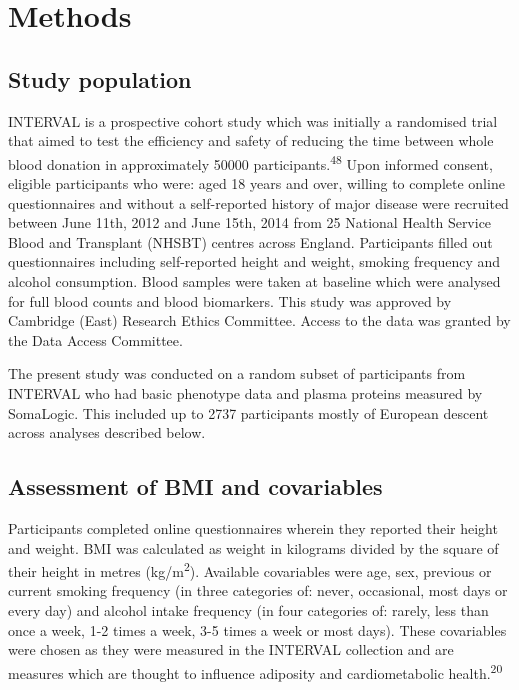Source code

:\documentclass[11pt,twoside]{bristolthesis}
\begin{document}
\hypertarget{methods-3}{%
\section{Methods}\label{methods-3}}

\hypertarget{study-population-2}{%
\subsection{Study population}\label{study-population-2}}

INTERVAL is a prospective cohort study which was initially a randomised trial that aimed to test the efficiency and safety of reducing the time between whole blood donation in approximately 50000 participants.\textsuperscript{48} Upon informed consent, eligible participants who were: aged 18 years and over, willing to complete online questionnaires and without a self-reported history of major disease were recruited between June 11th, 2012 and June 15th, 2014 from 25 National Health Service Blood and Transplant (NHSBT) centres across England. Participants filled out questionnaires including self-reported height and weight, smoking frequency and alcohol consumption. Blood samples were taken at baseline which were analysed for full blood counts and blood biomarkers. This study was approved by Cambridge (East) Research Ethics Committee. Access to the data was granted by the Data Access Committee.

The present study was conducted on a random subset of participants from INTERVAL who had basic phenotype data and plasma proteins measured by SomaLogic. This included up to 2737 participants mostly of European descent across analyses described below.

\hypertarget{assessment-of-bmi-and-covariables}{%
\subsection{Assessment of BMI and covariables}\label{assessment-of-bmi-and-covariables}}

Participants completed online questionnaires wherein they reported their height and weight. BMI was calculated as weight in kilograms divided by the square of their height in metres (kg/m\textsuperscript{2}). Available covariables were age, sex, previous or current smoking frequency (in three categories of: never, occasional, most days or every day) and alcohol intake frequency (in four categories of: rarely, less than once a week, 1-2 times a week, 3-5 times a week or most days). These covariables were chosen as they were measured in the INTERVAL collection and are measures which are thought to influence adiposity and cardiometabolic health.\textsuperscript{20}
\end{document}
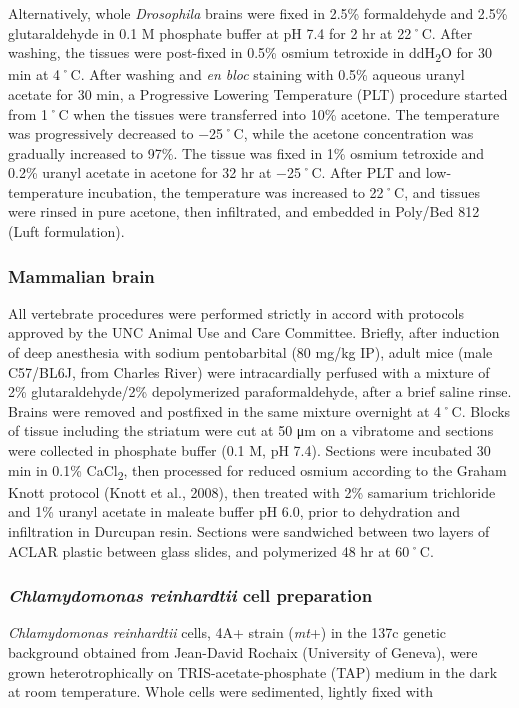 \documentclass{article}
\begin{document}
Alternatively, whole \emph{Drosophila} brains were fixed in 2.5\% formaldehyde and 2.5\% glutaraldehyde in 0.1 M phosphate buffer at pH 7.4 for 2 hr at 22˚C. After washing, the tissues were post-fixed in 0.5\% osmium tetroxide in ddH\textsubscript{2}O for 30 min at 4˚C. After washing and \emph{en bloc} staining with 0.5\% aqueous uranyl acetate for 30 min, a Progressive Lowering Temperature (PLT) procedure started from 1˚C when the tissues were transferred into 10\% acetone. The temperature was progressively decreased to −25˚C, while the acetone concentration was gradually increased to 97\%. The tissue was fixed in 1\% osmium tetroxide and 0.2\% uranyl acetate in acetone for 32 hr at −25˚C. After PLT and low-temperature incubation, the temperature was increased to 22˚C, and tissues were rinsed in pure acetone, then infiltrated, and embedded in Poly/Bed 812 (Luft formulation).

\subsubsection*{Mammalian brain}

All vertebrate procedures were performed strictly in accord with protocols approved by the UNC Animal Use and Care Committee. Briefly, after induction of deep anesthesia with sodium pentobarbital (80 mg/kg IP), adult mice (male C57/BL6J, from Charles River) were intracardially perfused with a mixture of 2\% glutaraldehyde/2\% depolymerized paraformaldehyde, after a brief saline rinse. Brains were removed and postfixed in the same mixture overnight at 4˚C. Blocks of tissue including the striatum were cut at 50 μm on a vibratome and sections were collected in phosphate buffer (0.1 M, pH 7.4). Sections were incubated 30 min in 0.1\% CaCl\textsubscript{2}, then processed for reduced osmium according to the Graham Knott protocol (Knott et al., 2008), then treated with 2\% samarium trichloride and 1\% uranyl acetate in maleate buffer pH 6.0, prior to dehydration and infiltration in Durcupan resin. Sections were sandwiched between two layers of ACLAR plastic between glass slides, and polymerized 48 hr at 60˚C.

\subsubsection*{\emph{Chlamydomonas reinhardtii} cell preparation}

\emph{Chlamydomonas reinhardtii} cells, 4A+ strain (\emph{mt}+) in the 137c genetic background obtained from Jean-David Rochaix (University of Geneva), were grown heterotrophically on TRIS-acetate-phosphate (TAP) medium in the dark at room temperature. Whole cells were sedimented, lightly fixed with
\end{document}
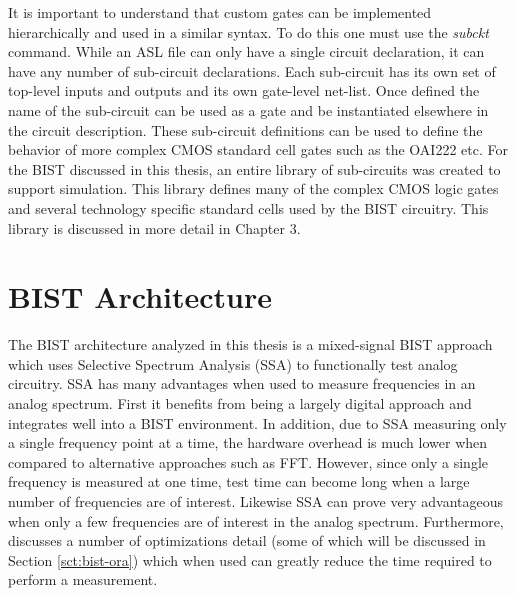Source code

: \documentclass[12pt]{report}
\begin{document}
It is important to understand that custom gates can be implemented hierarchically and used in a similar syntax.  To do this one must use the \textit{subckt} command.  While an ASL file can only have a single circuit declaration, it can have any number of sub-circuit declarations\cite{asl}.  Each sub-circuit has its own set of top-level inputs and outputs and its own gate-level net-list.  Once defined the name of the sub-circuit can be used as a gate and be instantiated elsewhere in the circuit description.  These sub-circuit definitions can be used to define the behavior of more complex CMOS standard cell gates such as the OAI222 etc.  For the BIST discussed in this thesis, an entire library of sub-circuits was created to support simulation.  This library defines many of the complex CMOS logic gates and several technology specific standard cells used by the BIST circuitry.  This library is discussed in more detail in Chapter 3.

\section{BIST Architecture}
The BIST architecture analyzed in this thesis is a mixed-signal BIST approach which uses Selective Spectrum Analysis (SSA) to functionally test analog circuitry\cite{jie-journal}.  SSA has many advantages when used to measure frequencies in an analog spectrum.  First it benefits from being a largely digital approach and integrates well into a BIST environment.  In addition, due to SSA measuring only a single frequency point at a time, the hardware overhead is much lower when compared to alternative approaches such as FFT\cite{stroud-phase}. However, since only a single frequency is measured at one time, test time can become long when a large number of frequencies are of interest.  Likewise SSA can prove very advantageous when only a few frequencies are of interest in the analog spectrum\cite{jie-journal}.  Furthermore, \cite{jie} discusses a number of optimizations detail (some of which will be discussed in Section \ref{sct:bist-ora}) which when used can greatly reduce the time required to perform a measurement.
\end{document}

# # # # #

**What this task involves**
Print every entry above verbatim but drop the images.

**Output**
Source code

:\documentclass[11pt,twoside]{bristolthesis}
\begin{document}
\hypertarget{methods-3}{%
\section{Methods}\label{methods-3}}

\hypertarget{study-population-2}{%
\subsection{Study population}\label{study-population-2}}

INTERVAL is a prospective cohort study which was initially a randomised trial that aimed to test the efficiency and safety of reducing the time between whole blood donation in approximately 50000 participants.\textsuperscript{48} Upon informed consent, eligible participants who were: aged 18 years and over, willing to complete online questionnaires and without a self-reported history of major disease were recruited between June 11th, 2012 and June 15th, 2014 from 25 National Health Service Blood and Transplant (NHSBT) centres across England. Participants filled out questionnaires including self-reported height and weight, smoking frequency and alcohol consumption. Blood samples were taken at baseline which were analysed for full blood counts and blood biomarkers. This study was approved by Cambridge (East) Research Ethics Committee. Access to the data was granted by the Data Access Committee.

The present study was conducted on a random subset of participants from INTERVAL who had basic phenotype data and plasma proteins measured by SomaLogic. This included up to 2737 participants mostly of European descent across analyses described below.

\hypertarget{assessment-of-bmi-and-covariables}{%
\subsection{Assessment of BMI and covariables}\label{assessment-of-bmi-and-covariables}}

Participants completed online questionnaires wherein they reported their height and weight. BMI was calculated as weight in kilograms divided by the square of their height in metres (kg/m\textsuperscript{2}). Available covariables were age, sex, previous or current smoking frequency (in three categories of: never, occasional, most days or every day) and alcohol intake frequency (in four categories of: rarely, less than once a week, 1-2 times a week, 3-5 times a week or most days). These covariables were chosen as they were measured in the INTERVAL collection and are measures which are thought to influence adiposity and cardiometabolic health.\textsuperscript{20}
\end{document}
 \documentclass{article}
\begin{document}
Alternatively, whole \emph{Drosophila} brains were fixed in 2.5\% formaldehyde and 2.5\% glutaraldehyde in 0.1 M phosphate buffer at pH 7.4 for 2 hr at 22˚C. After washing, the tissues were post-fixed in 0.5\% osmium tetroxide in ddH\textsubscript{2}O for 30 min at 4˚C. After washing and \emph{en bloc} staining with 0.5\% aqueous uranyl acetate for 30 min, a Progressive Lowering Temperature (PLT) procedure started from 1˚C when the tissues were transferred into 10\% acetone. The temperature was progressively decreased to −25˚C, while the acetone concentration was gradually increased to 97\%. The tissue was fixed in 1\% osmium tetroxide and 0.2\% uranyl acetate in acetone for 32 hr at −25˚C. After PLT and low-temperature incubation, the temperature was increased to 22˚C, and tissues were rinsed in pure acetone, then infiltrated, and embedded in Poly/Bed 812 (Luft formulation).

\subsubsection*{Mammalian brain}

All vertebrate procedures were performed strictly in accord with protocols approved by the UNC Animal Use and Care Committee. Briefly, after induction of deep anesthesia with sodium pentobarbital (80 mg/kg IP), adult mice (male C57/BL6J, from Charles River) were intracardially perfused with a mixture of 2\% glutaraldehyde/2\% depolymerized paraformaldehyde, after a brief saline rinse. Brains were removed and postfixed in the same mixture overnight at 4˚C. Blocks of tissue including the striatum were cut at 50 μm on a vibratome and sections were collected in phosphate buffer (0.1 M, pH 7.4). Sections were incubated 30 min in 0.1\% CaCl\textsubscript{2}, then processed for reduced osmium according to the Graham Knott protocol (Knott et al., 2008), then treated with 2\% samarium trichloride and 1\% uranyl acetate in maleate buffer pH 6.0, prior to dehydration and infiltration in Durcupan resin. Sections were sandwiched between two layers of ACLAR plastic between glass slides, and polymerized 48 hr at 60˚C.

\subsubsection*{\emph{Chlamydomonas reinhardtii} cell preparation}

\emph{Chlamydomonas reinhardtii} cells, 4A+ strain (\emph{mt}+) in the 137c genetic background obtained from Jean-David Rochaix (University of Geneva), were grown heterotrophically on TRIS-acetate-phosphate (TAP) medium in the dark at room temperature. Whole cells were sedimented, lightly fixed with
\end{document}
Source code

: \documentclass[12pt]{report}
\begin{document}
It is important to understand that custom gates can be implemented hierarchically and used in a similar syntax.  To do this one must use the \textit{subckt} command.  While an ASL file can only have a single circuit declaration, it can have any number of sub-circuit declarations\cite{asl}.  Each sub-circuit has its own set of top-level inputs and outputs and its own gate-level net-list.  Once defined the name of the sub-circuit can be used as a gate and be instantiated elsewhere in the circuit description.  These sub-circuit definitions can be used to define the behavior of more complex CMOS standard cell gates such as the OAI222 etc.  For the BIST discussed in this thesis, an entire library of sub-circuits was created to support simulation.  This library defines many of the complex CMOS logic gates and several technology specific standard cells used by the BIST circuitry.  This library is discussed in more detail in Chapter 3.

\section{BIST Architecture}
The BIST architecture analyzed in this thesis is a mixed-signal BIST approach which uses Selective Spectrum Analysis (SSA) to functionally test analog circuitry\cite{jie-journal}.  SSA has many advantages when used to measure frequencies in an analog spectrum.  First it benefits from being a largely digital approach and integrates well into a BIST environment.  In addition, due to SSA measuring only a single frequency point at a time, the hardware overhead is much lower when compared to alternative approaches such as FFT\cite{stroud-phase}. However, since only a single frequency is measured at one time, test time can become long when a large number of frequencies are of interest.  Likewise SSA can prove very advantageous when only a few frequencies are of interest in the analog spectrum\cite{jie-journal}.  Furthermore, \cite{jie} discusses a number of optimizations detail (some of which will be discussed in Section \ref{sct:bist-ora}) which when used can greatly reduce the time required to perform a measurement.
\end{document}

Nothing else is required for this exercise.